Essential New Music: Peter Brötzmann/Keiji Haino Duo’s “The Intellect Given Birth To Here (Eternity) Is Too Young”

If any two guys have earned the acronym GOAT, it’s Peter Brötzmann and Keiji Haino. Both are titanic performers and transformative examples for other artists. Neither man’s work can be contained within a single genre, and one thing to acknowledge about this massive, gorgeously packaged quadruple LP (or 162-minute download, if you prefer a format that’s easier to obtain and closer to the annihilation both artists ponder) is that very uncontained quality.

What Haino and Brötzmann do here exceeds words such as “improvisation” or “ritual,” although both capture aspects of the experience. Neither of the concerts, recorded four nights apart in California in August 2018, relied upon a score, and to follow the course of either show from start to finish is to hear an echo of a ceremony. But there’s more going on here than the sound of two guys playing an assortment of instruments. (Brötzmann is on clarinet, taragato and tenor saxophone; Haino contributes drums, electric guitar and voice.) This is the sound of two vortexes of existence coexisting, summoning the memories of many decades (Haino was born in 1952, Brötzmann in 1941) and the awareness of whatever vastness yawns beyond their inevitable endings.
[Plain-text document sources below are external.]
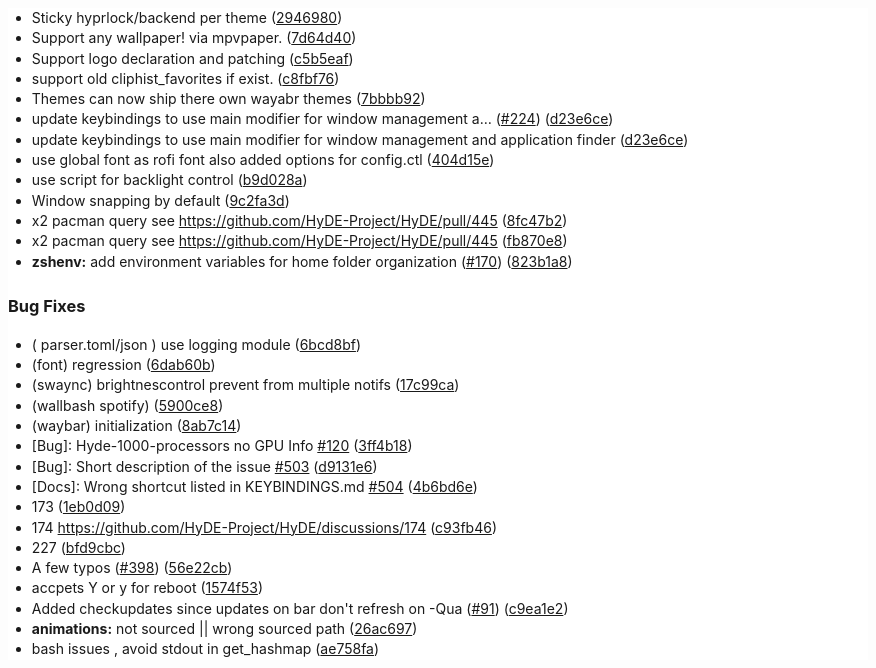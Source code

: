 * Sticky hyprlock/backend  per theme ([2946980](https://github.com/0xGeN02/HyDE/commit/29469801e635a2c628e387ca14ee3bf18fbfed33))
* Support any wallpaper! via mpvpaper. ([7d64d40](https://github.com/0xGeN02/HyDE/commit/7d64d408ef704252c169ce68319819f297b84a2e))
* Support logo declaration and patching ([c5b5eaf](https://github.com/0xGeN02/HyDE/commit/c5b5eafcdb28c546994ea38e102294ff901c733d))
* support old cliphist_favorites if exist. ([c8fbf76](https://github.com/0xGeN02/HyDE/commit/c8fbf76c5d8d5cee4ff2bdee0e4259249624b10c))
* Themes can now ship there own wayabr themes ([7bbbb92](https://github.com/0xGeN02/HyDE/commit/7bbbb927c4230b0ee6bd30dacde5b2910dfaa217))
* update keybindings to use main modifier for window management a… ([#224](https://github.com/0xGeN02/HyDE/issues/224)) ([d23e6ce](https://github.com/0xGeN02/HyDE/commit/d23e6ce331bdaac4a83f4c6fcee2af0b1736df3a))
* update keybindings to use main modifier for window management and application finder ([d23e6ce](https://github.com/0xGeN02/HyDE/commit/d23e6ce331bdaac4a83f4c6fcee2af0b1736df3a))
* use  global font as rofi font also added options for config.ctl ([404d15e](https://github.com/0xGeN02/HyDE/commit/404d15e83b2f7a29f5d6804aef1c9e5fed0c050b))
* use script for backlight control ([b9d028a](https://github.com/0xGeN02/HyDE/commit/b9d028a732771e0a559c3e342545aac58ede88f1))
* Window snapping by default ([9c2fa3d](https://github.com/0xGeN02/HyDE/commit/9c2fa3d41d0fb5b0dc97fce570e1e10b75d724c6))
* x2 pacman query see https://github.com/HyDE-Project/HyDE/pull/445 ([8fc47b2](https://github.com/0xGeN02/HyDE/commit/8fc47b292d971bf82bcf286b3d399bc40fb76dc0))
* x2 pacman query see https://github.com/HyDE-Project/HyDE/pull/445 ([fb870e8](https://github.com/0xGeN02/HyDE/commit/fb870e80e9e2d4ed7fe92b5e926ef5eee33f89f0))
* **zshenv:** add environment variables for home folder organization ([#170](https://github.com/0xGeN02/HyDE/issues/170)) ([823b1a8](https://github.com/0xGeN02/HyDE/commit/823b1a85e1ef4b578984ac64a1e49100e5d03aa3))


### Bug Fixes

* ( parser.toml/json ) use logging module ([6bcd8bf](https://github.com/0xGeN02/HyDE/commit/6bcd8bfadda3ddc6779a77ee53d70ce95ce52730))
* (font) regression ([6dab60b](https://github.com/0xGeN02/HyDE/commit/6dab60b4c232f76cd278a029027e089d8ed3a1ae))
* (swaync) brightnescontrol prevent from multiple notifs ([17c99ca](https://github.com/0xGeN02/HyDE/commit/17c99caab49a65b316f6cbe8033fbbf293385764))
* (wallbash spotify) ([5900ce8](https://github.com/0xGeN02/HyDE/commit/5900ce887f30dde938e4cd37acbccddd3b795135))
* (waybar) initialization ([8ab7c14](https://github.com/0xGeN02/HyDE/commit/8ab7c145c464b4382b847a75080e18fb9e67b134))
* [Bug]: Hyde-1000-processors no GPU Info [#120](https://github.com/0xGeN02/HyDE/issues/120) ([3ff4b18](https://github.com/0xGeN02/HyDE/commit/3ff4b184e7b15822564f96441197aacc21eb9dc8))
* [Bug]: Short description of the issue [#503](https://github.com/0xGeN02/HyDE/issues/503) ([d9131e6](https://github.com/0xGeN02/HyDE/commit/d9131e65dd9a263ab72e5d1f12f00daeab1624f7))
* [Docs]: Wrong shortcut listed in KEYBINDINGS.md [#504](https://github.com/0xGeN02/HyDE/issues/504) ([4b6bd6e](https://github.com/0xGeN02/HyDE/commit/4b6bd6e48f049114f22f4688cd590af445a2b7b2))
* 173 ([1eb0d09](https://github.com/0xGeN02/HyDE/commit/1eb0d09eca6aca1316e61e921038ccce999de1e7))
* 174 https://github.com/HyDE-Project/HyDE/discussions/174 ([c93fb46](https://github.com/0xGeN02/HyDE/commit/c93fb46aae7e0ceac56ca823eff7473d5255754f))
* 227 ([bfd9cbc](https://github.com/0xGeN02/HyDE/commit/bfd9cbceaeaca55cc360041776350e8ebd2a4727))
* A few typos ([#398](https://github.com/0xGeN02/HyDE/issues/398)) ([56e22cb](https://github.com/0xGeN02/HyDE/commit/56e22cb329363a7337d7070a9c666071296745a8))
* accpets Y or y for reboot ([1574f53](https://github.com/0xGeN02/HyDE/commit/1574f533cb4c92001bd28e6bbf0735699fcaf9d7))
* Added checkupdates since updates on bar don't refresh on -Qua ([#91](https://github.com/0xGeN02/HyDE/issues/91)) ([c9ea1e2](https://github.com/0xGeN02/HyDE/commit/c9ea1e2cc83979c58c84267512965538e1b56b43))
* **animations:** not sourced || wrong sourced path ([26ac697](https://github.com/0xGeN02/HyDE/commit/26ac69715aaed8f788d981c4078a5d6dbbb01312))
* bash issues , avoid stdout in get_hashmap ([ae758fa](https://github.com/0xGeN02/HyDE/commit/ae758fa01f5a3cb1e35cdfeeaa3e198821bcbcfe))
In the sandpaper scrape and seam-splitting breadth of Brötzmann’s breath-length reed contours, you hear someone straining against the confines of his body’s capabilities. In Haino’s unstable instrumental shapes, you hear someone kicking over preconceptions of how his tools are supposed to be used, like Godzilla putting the boot to a low-rise skyscraper. And when each man just roars, often at moments that challenge what the other is doing, you hear gusts of feeling beyond emotion. Excess = essence.